Exercise description - From the listing below, pull out all lines with "povos" in them.

Record set -
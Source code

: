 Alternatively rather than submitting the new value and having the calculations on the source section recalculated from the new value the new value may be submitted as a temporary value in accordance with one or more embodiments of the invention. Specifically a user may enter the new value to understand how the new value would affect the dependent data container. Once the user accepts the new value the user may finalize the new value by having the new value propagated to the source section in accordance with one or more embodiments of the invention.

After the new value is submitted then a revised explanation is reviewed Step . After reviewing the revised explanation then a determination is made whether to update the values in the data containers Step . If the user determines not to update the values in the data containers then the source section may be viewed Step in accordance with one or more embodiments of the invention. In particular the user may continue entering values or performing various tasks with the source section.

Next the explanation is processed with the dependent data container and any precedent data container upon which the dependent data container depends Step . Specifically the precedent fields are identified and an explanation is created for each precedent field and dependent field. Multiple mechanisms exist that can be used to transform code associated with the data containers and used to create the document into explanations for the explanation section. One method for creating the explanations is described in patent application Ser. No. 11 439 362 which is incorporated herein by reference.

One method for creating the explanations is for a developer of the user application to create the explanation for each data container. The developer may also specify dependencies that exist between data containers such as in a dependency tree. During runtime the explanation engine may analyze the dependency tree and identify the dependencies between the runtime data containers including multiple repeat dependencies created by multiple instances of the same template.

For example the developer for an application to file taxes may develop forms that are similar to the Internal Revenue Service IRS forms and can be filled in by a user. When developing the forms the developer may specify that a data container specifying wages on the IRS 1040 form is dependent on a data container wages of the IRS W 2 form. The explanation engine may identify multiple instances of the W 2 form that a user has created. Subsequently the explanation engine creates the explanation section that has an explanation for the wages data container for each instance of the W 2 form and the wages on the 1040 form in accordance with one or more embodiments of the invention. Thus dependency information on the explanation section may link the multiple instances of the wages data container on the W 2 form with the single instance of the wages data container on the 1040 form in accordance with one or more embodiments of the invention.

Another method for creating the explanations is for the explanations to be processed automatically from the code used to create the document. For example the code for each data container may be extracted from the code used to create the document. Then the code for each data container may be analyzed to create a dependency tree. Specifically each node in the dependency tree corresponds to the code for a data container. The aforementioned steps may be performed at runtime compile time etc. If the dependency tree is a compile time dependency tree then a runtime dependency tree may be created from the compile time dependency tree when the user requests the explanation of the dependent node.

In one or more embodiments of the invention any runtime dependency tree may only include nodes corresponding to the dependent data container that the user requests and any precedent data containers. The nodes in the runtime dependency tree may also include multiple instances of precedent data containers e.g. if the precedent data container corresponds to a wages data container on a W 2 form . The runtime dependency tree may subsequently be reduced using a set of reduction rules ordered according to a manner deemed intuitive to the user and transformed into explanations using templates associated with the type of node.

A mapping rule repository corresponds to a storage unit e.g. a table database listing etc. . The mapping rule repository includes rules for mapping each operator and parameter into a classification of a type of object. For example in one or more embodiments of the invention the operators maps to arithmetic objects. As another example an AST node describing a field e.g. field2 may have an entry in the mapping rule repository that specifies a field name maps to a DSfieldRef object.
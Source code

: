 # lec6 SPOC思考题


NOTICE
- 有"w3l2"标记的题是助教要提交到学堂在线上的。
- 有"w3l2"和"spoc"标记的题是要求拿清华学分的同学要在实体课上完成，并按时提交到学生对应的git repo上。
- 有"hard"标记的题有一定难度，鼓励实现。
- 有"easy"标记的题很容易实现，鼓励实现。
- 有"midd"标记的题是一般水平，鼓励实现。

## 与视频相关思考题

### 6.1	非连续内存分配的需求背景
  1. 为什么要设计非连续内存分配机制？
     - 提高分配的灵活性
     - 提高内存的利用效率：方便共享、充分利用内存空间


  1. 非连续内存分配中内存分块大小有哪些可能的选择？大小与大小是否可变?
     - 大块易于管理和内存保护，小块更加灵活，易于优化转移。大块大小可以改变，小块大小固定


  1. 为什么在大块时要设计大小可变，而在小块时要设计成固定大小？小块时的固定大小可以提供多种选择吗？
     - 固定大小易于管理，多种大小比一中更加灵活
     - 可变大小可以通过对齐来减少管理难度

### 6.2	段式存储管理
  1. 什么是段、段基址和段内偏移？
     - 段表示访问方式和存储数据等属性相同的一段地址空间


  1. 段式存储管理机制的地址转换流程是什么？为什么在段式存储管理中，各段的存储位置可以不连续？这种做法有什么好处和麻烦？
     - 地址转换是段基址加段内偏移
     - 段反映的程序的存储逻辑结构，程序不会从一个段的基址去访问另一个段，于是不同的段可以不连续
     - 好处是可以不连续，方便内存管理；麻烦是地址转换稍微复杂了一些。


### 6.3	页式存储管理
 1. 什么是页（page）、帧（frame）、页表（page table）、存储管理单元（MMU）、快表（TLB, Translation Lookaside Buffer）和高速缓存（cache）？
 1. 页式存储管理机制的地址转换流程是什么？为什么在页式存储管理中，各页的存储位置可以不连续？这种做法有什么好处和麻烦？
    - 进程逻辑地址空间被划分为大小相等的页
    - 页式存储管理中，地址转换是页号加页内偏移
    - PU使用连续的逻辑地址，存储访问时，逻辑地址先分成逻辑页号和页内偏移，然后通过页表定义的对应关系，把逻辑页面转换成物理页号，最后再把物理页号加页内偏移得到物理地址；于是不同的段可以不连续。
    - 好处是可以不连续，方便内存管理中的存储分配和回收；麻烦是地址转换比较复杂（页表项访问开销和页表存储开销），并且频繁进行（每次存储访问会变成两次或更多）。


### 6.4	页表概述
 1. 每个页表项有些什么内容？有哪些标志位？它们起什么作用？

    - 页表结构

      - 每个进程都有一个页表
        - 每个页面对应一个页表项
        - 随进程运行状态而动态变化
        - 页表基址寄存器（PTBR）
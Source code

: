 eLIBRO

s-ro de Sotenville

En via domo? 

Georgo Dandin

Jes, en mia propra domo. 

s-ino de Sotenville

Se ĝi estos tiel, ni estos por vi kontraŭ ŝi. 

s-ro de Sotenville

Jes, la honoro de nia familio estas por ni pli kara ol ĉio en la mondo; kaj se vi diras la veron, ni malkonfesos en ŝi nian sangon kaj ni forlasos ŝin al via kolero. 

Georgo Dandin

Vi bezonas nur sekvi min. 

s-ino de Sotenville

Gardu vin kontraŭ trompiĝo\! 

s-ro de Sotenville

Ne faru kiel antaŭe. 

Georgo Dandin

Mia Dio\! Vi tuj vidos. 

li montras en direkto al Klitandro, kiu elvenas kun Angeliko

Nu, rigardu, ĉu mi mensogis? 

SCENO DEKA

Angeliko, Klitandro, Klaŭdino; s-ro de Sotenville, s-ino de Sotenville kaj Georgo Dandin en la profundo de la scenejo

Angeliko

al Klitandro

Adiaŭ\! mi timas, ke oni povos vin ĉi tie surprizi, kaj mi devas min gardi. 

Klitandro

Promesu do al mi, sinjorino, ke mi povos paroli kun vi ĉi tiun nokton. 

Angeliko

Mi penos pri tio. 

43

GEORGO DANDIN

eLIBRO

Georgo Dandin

Result of this exercise -
Adiaŭ\! mi timas, ke oni povos vin ĉi tie surprizi, kaj mi devas min gardi. 
Promesu do al mi, sinjorino, ke mi povos paroli kun vi ĉi tiun nokton. 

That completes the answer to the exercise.